## TASK INSTRUCTIONS
In the records below, find the line holding "Teardown 4/10" and the line holding "- [Supported Hardware". Set down both, with every line between them, exactly.

START RECORD EXTRACTS

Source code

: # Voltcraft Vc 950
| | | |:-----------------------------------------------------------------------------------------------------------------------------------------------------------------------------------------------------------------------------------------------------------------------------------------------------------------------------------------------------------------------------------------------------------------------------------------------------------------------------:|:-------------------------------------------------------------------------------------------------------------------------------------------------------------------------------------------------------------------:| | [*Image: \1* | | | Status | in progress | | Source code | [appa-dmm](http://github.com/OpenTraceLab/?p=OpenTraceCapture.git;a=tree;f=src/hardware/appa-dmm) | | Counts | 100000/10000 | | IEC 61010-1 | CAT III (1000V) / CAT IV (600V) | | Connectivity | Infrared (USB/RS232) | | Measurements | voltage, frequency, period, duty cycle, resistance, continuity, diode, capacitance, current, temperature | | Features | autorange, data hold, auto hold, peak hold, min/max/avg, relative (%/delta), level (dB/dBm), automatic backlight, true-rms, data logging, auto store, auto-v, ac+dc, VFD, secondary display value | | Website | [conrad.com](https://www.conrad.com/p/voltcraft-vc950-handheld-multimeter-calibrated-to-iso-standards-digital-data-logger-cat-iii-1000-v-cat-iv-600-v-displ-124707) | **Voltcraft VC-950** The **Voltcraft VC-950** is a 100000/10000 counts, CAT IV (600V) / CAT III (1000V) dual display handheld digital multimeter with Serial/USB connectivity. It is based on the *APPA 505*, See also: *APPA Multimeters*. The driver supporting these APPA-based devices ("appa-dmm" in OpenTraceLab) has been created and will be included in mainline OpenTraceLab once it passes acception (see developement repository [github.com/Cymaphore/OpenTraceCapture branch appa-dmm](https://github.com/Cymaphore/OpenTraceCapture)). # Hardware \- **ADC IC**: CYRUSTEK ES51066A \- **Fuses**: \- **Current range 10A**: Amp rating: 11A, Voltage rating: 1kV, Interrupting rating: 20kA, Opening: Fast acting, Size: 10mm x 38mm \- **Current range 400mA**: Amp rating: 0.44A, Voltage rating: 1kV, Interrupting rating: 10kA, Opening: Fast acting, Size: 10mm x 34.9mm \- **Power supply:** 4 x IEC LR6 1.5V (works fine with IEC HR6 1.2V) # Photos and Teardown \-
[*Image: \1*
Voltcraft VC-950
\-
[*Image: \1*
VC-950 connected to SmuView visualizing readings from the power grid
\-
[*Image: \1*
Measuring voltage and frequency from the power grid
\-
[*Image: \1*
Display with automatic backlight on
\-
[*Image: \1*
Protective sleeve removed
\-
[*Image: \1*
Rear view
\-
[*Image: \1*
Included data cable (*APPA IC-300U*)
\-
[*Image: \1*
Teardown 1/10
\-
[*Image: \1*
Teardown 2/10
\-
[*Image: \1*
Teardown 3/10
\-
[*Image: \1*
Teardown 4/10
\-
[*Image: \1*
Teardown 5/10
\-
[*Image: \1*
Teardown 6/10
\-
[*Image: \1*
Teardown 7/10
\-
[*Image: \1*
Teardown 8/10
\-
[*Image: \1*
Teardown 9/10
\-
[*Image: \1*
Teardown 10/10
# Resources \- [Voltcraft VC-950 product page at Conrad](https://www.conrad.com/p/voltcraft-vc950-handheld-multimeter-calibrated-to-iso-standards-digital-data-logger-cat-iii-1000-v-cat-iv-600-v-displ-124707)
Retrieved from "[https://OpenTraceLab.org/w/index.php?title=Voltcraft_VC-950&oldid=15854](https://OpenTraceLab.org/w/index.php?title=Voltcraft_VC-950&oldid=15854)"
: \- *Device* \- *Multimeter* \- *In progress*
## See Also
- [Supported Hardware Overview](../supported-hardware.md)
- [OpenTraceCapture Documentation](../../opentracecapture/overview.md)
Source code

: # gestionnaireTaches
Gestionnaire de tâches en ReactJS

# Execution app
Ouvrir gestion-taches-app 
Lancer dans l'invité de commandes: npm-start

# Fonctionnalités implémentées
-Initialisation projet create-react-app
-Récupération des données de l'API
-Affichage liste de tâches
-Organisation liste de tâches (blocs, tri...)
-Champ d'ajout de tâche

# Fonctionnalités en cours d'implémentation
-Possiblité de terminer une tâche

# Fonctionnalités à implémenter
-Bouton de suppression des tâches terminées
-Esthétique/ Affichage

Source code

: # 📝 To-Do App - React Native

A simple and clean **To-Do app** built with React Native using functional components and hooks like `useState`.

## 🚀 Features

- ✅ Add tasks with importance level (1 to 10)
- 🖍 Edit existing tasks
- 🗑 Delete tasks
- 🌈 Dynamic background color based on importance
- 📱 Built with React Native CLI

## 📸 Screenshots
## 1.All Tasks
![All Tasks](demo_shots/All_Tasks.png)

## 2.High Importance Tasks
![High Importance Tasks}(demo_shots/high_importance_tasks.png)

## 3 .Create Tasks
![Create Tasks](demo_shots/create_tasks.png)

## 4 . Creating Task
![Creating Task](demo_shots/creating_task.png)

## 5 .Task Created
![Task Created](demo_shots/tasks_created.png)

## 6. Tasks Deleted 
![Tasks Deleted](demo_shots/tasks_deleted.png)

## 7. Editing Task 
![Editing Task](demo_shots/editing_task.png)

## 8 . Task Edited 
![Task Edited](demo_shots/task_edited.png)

END RECORD EXTRACTS

## SOLUTION TO THIS EXERCISE
Teardown 4/10
\-
[*Image: \1*
Teardown 5/10
\-
[*Image: \1*
Teardown 6/10
\-
[*Image: \1*
Teardown 7/10
\-
[*Image: \1*
Teardown 8/10
\-
[*Image: \1*
Teardown 9/10
\-
[*Image: \1*
Teardown 10/10
# Resources \- [Voltcraft VC-950 product page at Conrad](https://www.conrad.com/p/voltcraft-vc950-handheld-multimeter-calibrated-to-iso-standards-digital-data-logger-cat-iii-1000-v-cat-iv-600-v-displ-124707)
Retrieved from "[https://OpenTraceLab.org/w/index.php?title=Voltcraft_VC-950&oldid=15854](https://OpenTraceLab.org/w/index.php?title=Voltcraft_VC-950&oldid=15854)"
: \- *Device* \- *Multimeter* \- *In progress*
## See Also
- [Supported Hardware Overview](../supported-hardware.md)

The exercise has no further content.